PBS President and Chief Executive Pat Mitchell tried to distract the media by offering them the venerated newscaster Walter Cronkite, who appeared live via satellite from Martha’s Vineyard to discuss his role as the voice of Benjamin Franklin in a new animated children’s series, “Liberty’s Kids.” The historical series will debut Labor Day weekend, with a host of other celebrities voicing parts, including Ben Stiller and Sylvester Stallone.
But reporters were more interested in grilling Mitchell on the lingering “Wall Street Week” and “Sesame Street” issues, both public relations snafus that have dogged PBS.
Rukeyser abruptly left “Wall Street Week” earlier this year in a feud with both PBS and his producers, Maryland Public Television. They wanted to revamp the show, which had become PBS’ lowest-rated prime-time series, in part, Mitchell said Friday, because the investor community had changed over the years to include more women and a generally younger audience. But the suggested changes, she said, were “nothing dramatic and nothing that included changing the host.”
Rukeyser has since reemerged on CNBC, and 158 PBS stations air him--though only six in the top 20 PBS markets, Mitchell noted.
And in the fall, Sesame Workshop, which produces “Sesame Street,” plans to introduce an HIV-positive character in the South African version of the show, arousing concern among U.S. lawmakers. Mitchell subsequently sent a letter assuring congressional members that no public money was going toward the introduction of that character and that there were no plans to introduce such a character in the American “Sesame Street.”
“Every 2- to 4-year-old in South Africa knows about HIV or AIDS,” Mitchell said Friday, explaining why such a character was culturally relevant in that country. She said viewer mail she’d read convinced her “it’s not the time now” to expose kids in this country to the issue.
Mitchell also stressed that such creative decisions are made not by Congress or PBS but by Sesame Workshop, stressing “the firewall” between PBS content and government input.
Still, reporters weren’t entirely convinced, with one asking Mitchell how lawmakers might respond if “Sesame Street” introduced a handicapped Muppet.
“You’re asking me to go into the minds of Congress,” Mitchell said.
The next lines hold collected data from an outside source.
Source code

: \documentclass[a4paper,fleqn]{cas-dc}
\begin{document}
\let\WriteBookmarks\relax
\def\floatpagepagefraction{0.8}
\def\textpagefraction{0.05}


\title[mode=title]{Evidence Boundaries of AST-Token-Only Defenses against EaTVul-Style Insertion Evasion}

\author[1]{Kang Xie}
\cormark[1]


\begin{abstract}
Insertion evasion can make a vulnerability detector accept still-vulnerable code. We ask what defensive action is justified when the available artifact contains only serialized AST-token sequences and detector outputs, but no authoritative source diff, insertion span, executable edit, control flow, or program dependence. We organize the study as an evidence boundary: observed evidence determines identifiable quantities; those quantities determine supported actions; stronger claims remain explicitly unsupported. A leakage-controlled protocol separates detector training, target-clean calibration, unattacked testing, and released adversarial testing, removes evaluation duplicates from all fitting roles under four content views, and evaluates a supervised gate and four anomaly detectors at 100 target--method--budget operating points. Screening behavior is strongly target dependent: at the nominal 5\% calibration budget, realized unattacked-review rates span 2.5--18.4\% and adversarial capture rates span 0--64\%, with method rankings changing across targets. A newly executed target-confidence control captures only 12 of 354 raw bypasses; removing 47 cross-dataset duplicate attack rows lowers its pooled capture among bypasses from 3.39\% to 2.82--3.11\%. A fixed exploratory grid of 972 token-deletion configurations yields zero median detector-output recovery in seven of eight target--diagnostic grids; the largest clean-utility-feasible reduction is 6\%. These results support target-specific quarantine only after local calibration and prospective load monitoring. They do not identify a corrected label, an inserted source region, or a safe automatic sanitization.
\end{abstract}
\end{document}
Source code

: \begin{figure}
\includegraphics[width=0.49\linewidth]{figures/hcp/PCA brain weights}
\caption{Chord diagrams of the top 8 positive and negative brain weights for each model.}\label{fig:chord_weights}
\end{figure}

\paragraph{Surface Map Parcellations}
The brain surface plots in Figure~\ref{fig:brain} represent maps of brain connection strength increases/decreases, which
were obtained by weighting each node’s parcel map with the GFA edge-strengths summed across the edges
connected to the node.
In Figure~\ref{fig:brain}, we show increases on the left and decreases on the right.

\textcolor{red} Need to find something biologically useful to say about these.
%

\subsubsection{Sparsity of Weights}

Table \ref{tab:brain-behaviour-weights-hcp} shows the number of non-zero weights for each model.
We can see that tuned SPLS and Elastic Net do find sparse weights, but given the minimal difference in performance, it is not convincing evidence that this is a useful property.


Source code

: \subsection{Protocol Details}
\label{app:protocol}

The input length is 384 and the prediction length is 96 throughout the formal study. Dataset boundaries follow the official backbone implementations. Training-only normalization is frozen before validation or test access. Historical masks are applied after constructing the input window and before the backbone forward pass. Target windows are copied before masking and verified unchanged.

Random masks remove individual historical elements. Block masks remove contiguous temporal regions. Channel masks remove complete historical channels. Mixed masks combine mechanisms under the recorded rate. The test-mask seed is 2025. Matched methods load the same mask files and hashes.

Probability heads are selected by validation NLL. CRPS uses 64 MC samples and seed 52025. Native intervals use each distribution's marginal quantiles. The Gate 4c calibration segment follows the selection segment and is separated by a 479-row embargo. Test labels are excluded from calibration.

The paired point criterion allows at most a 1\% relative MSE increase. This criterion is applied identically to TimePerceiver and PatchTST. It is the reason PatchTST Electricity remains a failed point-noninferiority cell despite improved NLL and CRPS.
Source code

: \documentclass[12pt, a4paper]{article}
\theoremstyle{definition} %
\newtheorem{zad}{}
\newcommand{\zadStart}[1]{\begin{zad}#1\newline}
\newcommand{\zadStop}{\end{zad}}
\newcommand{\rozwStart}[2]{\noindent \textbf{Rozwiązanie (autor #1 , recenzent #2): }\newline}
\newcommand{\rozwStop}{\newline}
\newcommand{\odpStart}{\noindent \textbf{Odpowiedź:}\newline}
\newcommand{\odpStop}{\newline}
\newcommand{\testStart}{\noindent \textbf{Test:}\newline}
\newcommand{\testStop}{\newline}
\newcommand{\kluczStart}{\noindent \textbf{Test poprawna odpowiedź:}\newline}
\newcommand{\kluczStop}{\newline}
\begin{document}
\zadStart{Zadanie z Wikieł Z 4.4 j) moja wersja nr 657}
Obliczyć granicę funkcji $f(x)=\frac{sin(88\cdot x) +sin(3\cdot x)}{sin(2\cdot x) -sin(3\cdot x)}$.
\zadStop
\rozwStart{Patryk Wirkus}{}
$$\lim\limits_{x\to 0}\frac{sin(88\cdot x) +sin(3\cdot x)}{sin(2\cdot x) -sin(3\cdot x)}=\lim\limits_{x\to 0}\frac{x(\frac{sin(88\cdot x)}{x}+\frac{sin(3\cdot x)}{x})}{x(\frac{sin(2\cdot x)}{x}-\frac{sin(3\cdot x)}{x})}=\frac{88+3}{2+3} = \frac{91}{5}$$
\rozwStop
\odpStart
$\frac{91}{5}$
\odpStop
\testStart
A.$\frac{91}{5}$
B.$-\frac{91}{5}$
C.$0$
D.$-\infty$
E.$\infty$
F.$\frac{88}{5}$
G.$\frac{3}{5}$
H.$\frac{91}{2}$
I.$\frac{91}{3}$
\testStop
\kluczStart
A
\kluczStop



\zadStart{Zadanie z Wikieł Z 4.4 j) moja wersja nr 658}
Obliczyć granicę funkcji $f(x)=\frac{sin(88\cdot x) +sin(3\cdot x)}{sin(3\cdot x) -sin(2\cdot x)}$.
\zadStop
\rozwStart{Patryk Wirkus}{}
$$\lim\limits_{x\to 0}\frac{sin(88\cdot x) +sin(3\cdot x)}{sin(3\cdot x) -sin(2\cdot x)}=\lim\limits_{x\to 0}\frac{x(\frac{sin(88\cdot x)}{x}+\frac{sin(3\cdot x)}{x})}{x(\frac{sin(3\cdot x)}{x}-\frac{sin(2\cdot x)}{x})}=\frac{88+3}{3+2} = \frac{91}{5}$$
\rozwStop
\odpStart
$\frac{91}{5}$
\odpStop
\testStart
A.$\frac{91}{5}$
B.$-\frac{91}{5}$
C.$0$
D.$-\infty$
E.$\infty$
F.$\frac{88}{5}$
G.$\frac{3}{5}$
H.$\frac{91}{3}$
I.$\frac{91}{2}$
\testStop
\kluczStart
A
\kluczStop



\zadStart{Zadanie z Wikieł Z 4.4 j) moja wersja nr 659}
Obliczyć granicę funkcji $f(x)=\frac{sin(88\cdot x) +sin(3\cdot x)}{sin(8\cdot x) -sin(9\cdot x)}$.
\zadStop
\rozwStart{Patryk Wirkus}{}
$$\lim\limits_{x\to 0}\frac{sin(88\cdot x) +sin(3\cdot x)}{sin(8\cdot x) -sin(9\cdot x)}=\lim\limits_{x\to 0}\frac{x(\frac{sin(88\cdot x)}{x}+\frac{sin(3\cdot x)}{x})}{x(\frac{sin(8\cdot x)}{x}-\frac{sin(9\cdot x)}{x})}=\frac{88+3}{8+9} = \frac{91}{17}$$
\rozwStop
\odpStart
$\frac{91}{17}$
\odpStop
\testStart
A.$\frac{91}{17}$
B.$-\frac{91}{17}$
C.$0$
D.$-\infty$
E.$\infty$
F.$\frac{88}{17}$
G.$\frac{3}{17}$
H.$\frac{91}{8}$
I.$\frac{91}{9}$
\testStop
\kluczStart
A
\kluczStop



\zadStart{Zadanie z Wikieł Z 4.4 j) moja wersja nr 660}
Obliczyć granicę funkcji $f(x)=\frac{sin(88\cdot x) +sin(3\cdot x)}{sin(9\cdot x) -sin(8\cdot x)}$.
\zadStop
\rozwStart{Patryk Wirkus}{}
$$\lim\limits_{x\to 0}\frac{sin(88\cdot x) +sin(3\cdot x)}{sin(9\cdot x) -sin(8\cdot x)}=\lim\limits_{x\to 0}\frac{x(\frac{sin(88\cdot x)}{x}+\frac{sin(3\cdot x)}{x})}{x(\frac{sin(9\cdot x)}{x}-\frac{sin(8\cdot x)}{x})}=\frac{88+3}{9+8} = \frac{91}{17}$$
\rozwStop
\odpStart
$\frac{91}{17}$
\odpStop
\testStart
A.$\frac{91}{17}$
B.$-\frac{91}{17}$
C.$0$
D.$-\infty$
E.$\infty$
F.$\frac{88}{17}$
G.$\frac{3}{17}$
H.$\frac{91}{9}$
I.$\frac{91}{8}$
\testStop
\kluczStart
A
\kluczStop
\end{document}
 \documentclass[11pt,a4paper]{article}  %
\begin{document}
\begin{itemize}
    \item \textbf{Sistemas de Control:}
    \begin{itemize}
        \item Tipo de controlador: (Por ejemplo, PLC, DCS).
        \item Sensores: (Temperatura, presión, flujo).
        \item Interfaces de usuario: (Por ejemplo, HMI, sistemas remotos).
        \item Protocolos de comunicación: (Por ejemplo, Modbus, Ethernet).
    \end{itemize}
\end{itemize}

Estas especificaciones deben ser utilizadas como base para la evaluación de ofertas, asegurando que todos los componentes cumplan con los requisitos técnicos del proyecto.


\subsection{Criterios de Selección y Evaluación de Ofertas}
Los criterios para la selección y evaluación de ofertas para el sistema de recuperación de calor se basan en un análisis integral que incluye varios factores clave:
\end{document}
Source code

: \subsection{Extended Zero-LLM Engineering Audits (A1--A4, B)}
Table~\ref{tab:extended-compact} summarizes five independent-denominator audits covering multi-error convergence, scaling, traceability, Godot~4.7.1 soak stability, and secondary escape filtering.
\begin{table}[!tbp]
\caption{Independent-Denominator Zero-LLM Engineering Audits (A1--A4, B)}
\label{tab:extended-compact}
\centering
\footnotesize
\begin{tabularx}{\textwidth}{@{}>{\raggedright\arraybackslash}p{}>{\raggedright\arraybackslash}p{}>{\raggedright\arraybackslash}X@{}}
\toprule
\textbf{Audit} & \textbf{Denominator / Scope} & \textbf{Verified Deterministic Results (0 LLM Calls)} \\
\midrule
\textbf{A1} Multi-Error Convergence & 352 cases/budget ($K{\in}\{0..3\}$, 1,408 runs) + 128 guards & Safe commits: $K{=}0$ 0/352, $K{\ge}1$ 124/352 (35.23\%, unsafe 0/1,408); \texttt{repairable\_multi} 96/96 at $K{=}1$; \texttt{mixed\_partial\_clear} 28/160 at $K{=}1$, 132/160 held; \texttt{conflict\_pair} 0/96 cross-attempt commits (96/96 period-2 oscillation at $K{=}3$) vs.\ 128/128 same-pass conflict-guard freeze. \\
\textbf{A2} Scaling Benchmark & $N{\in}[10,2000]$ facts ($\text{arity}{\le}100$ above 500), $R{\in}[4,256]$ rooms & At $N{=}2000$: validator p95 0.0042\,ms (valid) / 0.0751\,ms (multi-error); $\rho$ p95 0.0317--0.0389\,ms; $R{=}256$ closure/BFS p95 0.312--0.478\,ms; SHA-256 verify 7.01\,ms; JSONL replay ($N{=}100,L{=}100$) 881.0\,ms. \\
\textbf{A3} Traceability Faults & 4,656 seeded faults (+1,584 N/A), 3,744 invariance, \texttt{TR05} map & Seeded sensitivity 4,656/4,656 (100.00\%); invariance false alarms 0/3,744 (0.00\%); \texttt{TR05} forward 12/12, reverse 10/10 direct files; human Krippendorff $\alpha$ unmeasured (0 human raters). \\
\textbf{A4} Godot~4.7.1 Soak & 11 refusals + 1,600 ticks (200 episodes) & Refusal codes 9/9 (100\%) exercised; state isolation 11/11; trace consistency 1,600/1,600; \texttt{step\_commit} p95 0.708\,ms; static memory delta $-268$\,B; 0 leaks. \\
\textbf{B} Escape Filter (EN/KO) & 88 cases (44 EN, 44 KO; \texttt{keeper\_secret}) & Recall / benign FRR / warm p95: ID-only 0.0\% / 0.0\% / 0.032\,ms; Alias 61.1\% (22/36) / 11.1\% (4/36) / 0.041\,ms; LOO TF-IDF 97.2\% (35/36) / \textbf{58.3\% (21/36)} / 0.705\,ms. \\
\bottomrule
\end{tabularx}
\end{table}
The twin controversies come at a time when PBS is struggling with station layoffs, dwindling viewership amid competition from copycat cable programming and a looming $1.8-billion conversion to digital transmission. And then there’s the perennial dilemma: the search for funding for a broadcasting service that relies on the largess of the viewing public for more than half its revenue.
And yet, said Mitchell, who came to PBS more than two years ago from CNN Productions, “it is quite amazing that the institution stays as strong as it does.”
To that end, PBS, which recently picked up 41 Emmy nominations, talked up a host of new programming for the fall and beyond. The menu includes “Colonial House,” from the makers of “Frontier House” and “The 1900 House”; a production of “The Gin Game” starring Mary Tyler Moore and Dick Van Dyke, to be shot at the KCET Studios in Hollywood; and “The Blues,” a seven-part documentary series on the music genre from filmmaker Martin Scorsese.
In other nods to PBS’ branding imperatives, the broadcasting service will start airing a “Be More” promotional campaign in the fall and has entered into a partnership with TiVo to promote PBS’ upcoming programming related to the Sept. 11 attacks.
That programming will include “Faith and Doubt at Ground Zero,” from PBS’ investigative series “Frontline.”